··· MATERIALS PROVIDED

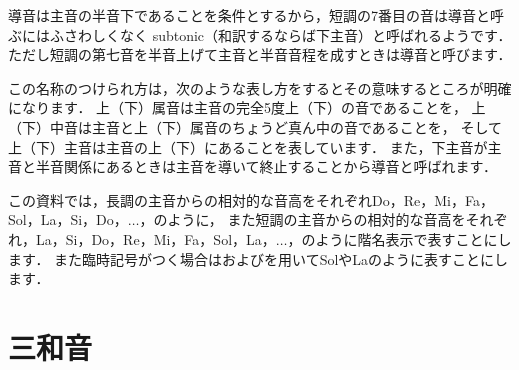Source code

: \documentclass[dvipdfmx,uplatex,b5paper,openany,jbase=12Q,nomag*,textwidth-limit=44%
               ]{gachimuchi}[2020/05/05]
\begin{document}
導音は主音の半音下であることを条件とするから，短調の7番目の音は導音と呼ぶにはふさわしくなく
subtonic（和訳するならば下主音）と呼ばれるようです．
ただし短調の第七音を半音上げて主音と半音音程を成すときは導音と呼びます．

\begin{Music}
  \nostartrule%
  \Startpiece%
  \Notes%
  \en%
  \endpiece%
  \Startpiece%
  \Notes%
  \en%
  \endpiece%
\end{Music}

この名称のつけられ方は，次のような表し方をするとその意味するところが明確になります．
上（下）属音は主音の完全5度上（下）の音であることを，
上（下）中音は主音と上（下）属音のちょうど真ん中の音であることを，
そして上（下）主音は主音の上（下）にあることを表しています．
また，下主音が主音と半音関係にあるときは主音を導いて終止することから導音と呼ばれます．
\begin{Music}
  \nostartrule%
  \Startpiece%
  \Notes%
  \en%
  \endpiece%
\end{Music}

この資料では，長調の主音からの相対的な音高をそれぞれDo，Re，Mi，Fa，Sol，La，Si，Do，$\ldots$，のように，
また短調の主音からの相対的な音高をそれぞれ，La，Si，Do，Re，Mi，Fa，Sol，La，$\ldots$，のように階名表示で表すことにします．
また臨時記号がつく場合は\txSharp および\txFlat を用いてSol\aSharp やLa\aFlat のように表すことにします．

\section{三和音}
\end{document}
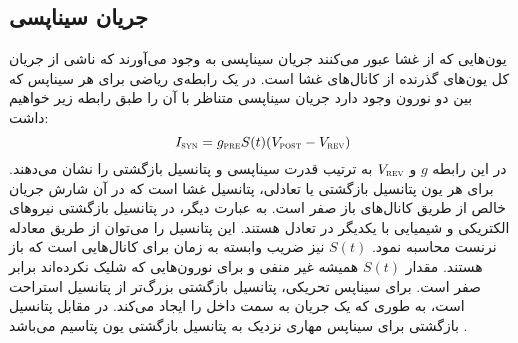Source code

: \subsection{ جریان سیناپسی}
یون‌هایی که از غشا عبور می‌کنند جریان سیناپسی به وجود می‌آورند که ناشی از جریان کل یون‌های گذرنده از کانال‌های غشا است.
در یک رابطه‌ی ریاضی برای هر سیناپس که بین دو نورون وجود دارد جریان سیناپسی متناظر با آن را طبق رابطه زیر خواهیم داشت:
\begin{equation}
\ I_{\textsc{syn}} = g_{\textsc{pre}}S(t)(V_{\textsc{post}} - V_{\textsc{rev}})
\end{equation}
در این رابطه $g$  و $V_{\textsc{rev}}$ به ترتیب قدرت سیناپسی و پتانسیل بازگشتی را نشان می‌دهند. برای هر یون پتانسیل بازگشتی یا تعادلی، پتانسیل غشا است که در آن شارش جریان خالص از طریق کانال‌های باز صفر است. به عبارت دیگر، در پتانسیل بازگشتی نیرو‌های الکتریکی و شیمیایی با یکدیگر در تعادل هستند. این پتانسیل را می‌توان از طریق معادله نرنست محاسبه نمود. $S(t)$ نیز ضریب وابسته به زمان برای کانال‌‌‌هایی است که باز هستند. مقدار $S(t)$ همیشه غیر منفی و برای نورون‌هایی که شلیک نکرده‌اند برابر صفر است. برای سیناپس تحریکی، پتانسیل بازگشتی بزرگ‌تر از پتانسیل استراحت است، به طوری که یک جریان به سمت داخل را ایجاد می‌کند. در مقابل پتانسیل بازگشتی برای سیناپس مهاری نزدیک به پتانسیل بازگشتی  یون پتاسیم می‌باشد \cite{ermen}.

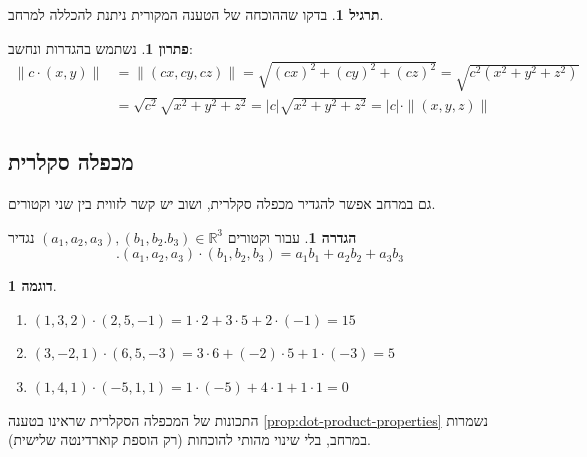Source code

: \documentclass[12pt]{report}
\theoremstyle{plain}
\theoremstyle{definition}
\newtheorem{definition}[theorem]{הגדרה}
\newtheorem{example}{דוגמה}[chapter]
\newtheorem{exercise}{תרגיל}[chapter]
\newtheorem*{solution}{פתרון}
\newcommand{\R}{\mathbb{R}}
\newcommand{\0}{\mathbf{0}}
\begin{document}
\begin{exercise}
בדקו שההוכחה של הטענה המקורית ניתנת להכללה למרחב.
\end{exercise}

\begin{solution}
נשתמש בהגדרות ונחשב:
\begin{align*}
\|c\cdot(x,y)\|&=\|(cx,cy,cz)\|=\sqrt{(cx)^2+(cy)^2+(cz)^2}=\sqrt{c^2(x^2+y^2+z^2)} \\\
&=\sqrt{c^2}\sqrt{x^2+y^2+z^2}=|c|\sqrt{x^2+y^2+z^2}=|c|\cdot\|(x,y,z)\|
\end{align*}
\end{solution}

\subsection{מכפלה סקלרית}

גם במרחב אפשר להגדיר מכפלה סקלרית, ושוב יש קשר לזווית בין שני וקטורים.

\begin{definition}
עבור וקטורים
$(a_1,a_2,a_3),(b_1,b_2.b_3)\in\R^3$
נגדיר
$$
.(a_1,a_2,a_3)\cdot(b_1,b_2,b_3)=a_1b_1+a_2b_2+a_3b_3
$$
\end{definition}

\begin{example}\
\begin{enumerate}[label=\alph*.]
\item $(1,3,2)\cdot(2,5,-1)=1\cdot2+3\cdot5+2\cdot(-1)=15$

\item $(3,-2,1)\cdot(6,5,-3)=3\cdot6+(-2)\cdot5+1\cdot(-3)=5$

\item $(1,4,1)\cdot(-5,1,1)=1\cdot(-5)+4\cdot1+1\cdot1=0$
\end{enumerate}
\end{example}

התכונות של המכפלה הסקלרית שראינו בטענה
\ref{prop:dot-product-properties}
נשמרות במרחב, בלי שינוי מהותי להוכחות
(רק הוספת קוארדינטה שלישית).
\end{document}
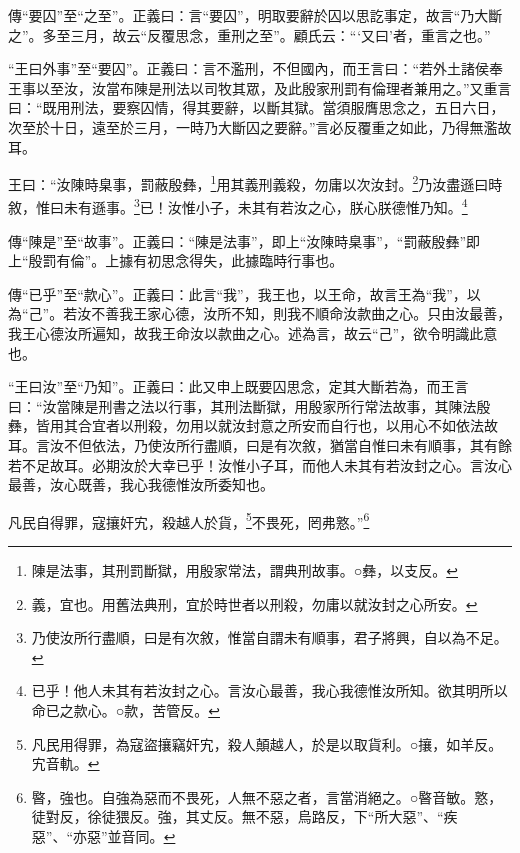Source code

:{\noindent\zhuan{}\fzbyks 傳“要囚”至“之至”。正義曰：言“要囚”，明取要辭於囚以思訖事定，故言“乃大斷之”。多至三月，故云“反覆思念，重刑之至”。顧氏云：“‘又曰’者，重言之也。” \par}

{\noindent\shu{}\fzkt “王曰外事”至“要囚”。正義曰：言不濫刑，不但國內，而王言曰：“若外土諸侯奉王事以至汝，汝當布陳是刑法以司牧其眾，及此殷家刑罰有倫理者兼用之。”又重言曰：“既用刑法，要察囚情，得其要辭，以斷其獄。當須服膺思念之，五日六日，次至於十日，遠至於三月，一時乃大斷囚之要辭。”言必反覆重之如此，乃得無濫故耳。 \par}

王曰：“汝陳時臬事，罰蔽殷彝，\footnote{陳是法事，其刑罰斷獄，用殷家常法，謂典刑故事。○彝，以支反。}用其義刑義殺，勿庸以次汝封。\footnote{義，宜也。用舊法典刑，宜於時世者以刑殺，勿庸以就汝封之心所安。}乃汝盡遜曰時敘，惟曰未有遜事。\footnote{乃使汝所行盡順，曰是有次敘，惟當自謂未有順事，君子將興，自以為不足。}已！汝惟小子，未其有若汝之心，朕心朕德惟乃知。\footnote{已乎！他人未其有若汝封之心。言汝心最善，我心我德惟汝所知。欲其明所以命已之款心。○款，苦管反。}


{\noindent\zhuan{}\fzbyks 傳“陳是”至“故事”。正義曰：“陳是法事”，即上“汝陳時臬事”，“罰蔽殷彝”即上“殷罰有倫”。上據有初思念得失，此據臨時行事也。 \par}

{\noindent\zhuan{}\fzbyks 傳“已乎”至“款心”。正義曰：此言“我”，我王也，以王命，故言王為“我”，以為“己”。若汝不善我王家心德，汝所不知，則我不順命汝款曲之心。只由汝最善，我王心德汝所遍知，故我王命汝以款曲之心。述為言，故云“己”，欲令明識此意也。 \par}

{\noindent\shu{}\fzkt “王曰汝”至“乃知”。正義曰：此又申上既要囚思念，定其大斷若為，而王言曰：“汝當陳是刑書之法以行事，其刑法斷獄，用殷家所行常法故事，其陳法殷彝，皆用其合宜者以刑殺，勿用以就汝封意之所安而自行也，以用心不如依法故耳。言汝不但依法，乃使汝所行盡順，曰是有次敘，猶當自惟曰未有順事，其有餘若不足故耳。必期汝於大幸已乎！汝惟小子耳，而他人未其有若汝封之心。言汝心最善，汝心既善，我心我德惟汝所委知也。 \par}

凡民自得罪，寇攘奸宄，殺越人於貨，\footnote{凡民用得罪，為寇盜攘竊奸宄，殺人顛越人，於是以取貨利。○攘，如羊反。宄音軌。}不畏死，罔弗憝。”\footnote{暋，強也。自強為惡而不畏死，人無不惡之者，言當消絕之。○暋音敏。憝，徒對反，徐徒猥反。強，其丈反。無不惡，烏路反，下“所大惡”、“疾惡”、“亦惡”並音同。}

······

# EXERCISE GOAL
Read the lines above. Gather those in which the string "noindent" is found.

# TASK RESULT
:{\noindent\zhuan{}\fzbyks 傳“要囚”至“之至”。正義曰：言“要囚”，明取要辭於囚以思訖事定，故言“乃大斷之”。多至三月，故云“反覆思念，重刑之至”。顧氏云：“‘又曰’者，重言之也。” \par}
{\noindent\shu{}\fzkt “王曰外事”至“要囚”。正義曰：言不濫刑，不但國內，而王言曰：“若外土諸侯奉王事以至汝，汝當布陳是刑法以司牧其眾，及此殷家刑罰有倫理者兼用之。”又重言曰：“既用刑法，要察囚情，得其要辭，以斷其獄。當須服膺思念之，五日六日，次至於十日，遠至於三月，一時乃大斷囚之要辭。”言必反覆重之如此，乃得無濫故耳。 \par}
{\noindent\zhuan{}\fzbyks 傳“陳是”至“故事”。正義曰：“陳是法事”，即上“汝陳時臬事”，“罰蔽殷彝”即上“殷罰有倫”。上據有初思念得失，此據臨時行事也。 \par}
{\noindent\zhuan{}\fzbyks 傳“已乎”至“款心”。正義曰：此言“我”，我王也，以王命，故言王為“我”，以為“己”。若汝不善我王家心德，汝所不知，則我不順命汝款曲之心。只由汝最善，我王心德汝所遍知，故我王命汝以款曲之心。述為言，故云“己”，欲令明識此意也。 \par}
{\noindent\shu{}\fzkt “王曰汝”至“乃知”。正義曰：此又申上既要囚思念，定其大斷若為，而王言曰：“汝當陳是刑書之法以行事，其刑法斷獄，用殷家所行常法故事，其陳法殷彝，皆用其合宜者以刑殺，勿用以就汝封意之所安而自行也，以用心不如依法故耳。言汝不但依法，乃使汝所行盡順，曰是有次敘，猶當自惟曰未有順事，其有餘若不足故耳。必期汝於大幸已乎！汝惟小子耳，而他人未其有若汝封之心。言汝心最善，汝心既善，我心我德惟汝所委知也。 \par}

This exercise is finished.